▶ _TASK TO CARRY OUT_:
Copy out every line of the records where the string "people" occurs.

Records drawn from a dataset
☆ ☆ ☆ ☆

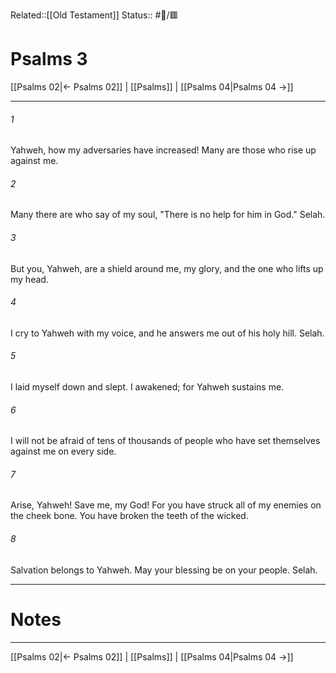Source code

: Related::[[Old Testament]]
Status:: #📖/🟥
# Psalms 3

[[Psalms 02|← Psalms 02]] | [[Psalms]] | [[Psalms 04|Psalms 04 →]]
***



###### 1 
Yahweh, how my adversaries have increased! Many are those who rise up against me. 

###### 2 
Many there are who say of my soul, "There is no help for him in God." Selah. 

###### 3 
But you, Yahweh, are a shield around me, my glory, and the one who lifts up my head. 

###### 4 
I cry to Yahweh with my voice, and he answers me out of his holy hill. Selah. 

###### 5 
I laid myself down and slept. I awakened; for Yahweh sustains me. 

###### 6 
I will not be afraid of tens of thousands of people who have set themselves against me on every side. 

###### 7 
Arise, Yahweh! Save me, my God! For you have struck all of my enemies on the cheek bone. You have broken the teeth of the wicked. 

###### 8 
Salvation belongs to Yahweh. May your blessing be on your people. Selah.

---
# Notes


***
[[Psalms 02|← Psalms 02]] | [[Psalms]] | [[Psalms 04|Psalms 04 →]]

☆ ☆ ☆ ☆

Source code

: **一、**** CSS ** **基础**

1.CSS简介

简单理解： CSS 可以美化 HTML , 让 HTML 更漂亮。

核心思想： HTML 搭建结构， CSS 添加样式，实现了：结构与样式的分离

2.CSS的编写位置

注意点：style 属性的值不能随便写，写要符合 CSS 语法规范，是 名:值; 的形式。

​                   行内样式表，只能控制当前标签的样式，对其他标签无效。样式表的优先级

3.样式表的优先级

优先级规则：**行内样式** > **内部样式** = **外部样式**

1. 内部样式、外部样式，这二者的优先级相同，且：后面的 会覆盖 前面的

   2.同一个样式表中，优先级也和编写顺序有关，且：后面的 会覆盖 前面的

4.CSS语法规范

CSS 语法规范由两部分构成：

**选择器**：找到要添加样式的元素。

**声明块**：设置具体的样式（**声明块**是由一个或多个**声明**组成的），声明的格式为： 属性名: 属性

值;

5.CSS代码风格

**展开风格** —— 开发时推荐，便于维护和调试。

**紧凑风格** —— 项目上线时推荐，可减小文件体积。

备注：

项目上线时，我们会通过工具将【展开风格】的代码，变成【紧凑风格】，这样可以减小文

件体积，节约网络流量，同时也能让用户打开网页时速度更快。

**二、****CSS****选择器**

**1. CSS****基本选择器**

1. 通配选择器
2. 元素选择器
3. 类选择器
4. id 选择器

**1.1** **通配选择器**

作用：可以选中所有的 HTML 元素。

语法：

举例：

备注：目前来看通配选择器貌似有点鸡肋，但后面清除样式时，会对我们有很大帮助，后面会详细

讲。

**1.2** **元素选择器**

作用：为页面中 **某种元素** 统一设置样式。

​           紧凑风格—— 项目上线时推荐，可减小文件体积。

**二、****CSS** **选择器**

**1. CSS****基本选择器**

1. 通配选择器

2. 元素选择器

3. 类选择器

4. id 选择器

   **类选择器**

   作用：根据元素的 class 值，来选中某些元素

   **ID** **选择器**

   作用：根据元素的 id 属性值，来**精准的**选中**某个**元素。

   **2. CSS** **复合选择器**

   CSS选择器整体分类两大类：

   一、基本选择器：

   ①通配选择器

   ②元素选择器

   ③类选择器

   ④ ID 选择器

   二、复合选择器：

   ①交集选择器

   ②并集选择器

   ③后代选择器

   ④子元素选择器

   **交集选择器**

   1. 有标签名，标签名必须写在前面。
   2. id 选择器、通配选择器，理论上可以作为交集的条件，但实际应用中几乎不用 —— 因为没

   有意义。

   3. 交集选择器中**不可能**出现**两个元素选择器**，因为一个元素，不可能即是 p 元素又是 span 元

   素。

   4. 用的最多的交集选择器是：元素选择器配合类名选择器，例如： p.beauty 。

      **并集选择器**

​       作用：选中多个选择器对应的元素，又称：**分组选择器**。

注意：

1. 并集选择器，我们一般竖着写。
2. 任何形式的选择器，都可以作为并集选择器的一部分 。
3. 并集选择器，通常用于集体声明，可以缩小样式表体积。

☆ ☆ ☆ ☆

▶ _TASK RESULT_:
I will not be afraid of tens of thousands of people who have set themselves against me on every side. 
Salvation belongs to Yahweh. May your blessing be on your people. Selah.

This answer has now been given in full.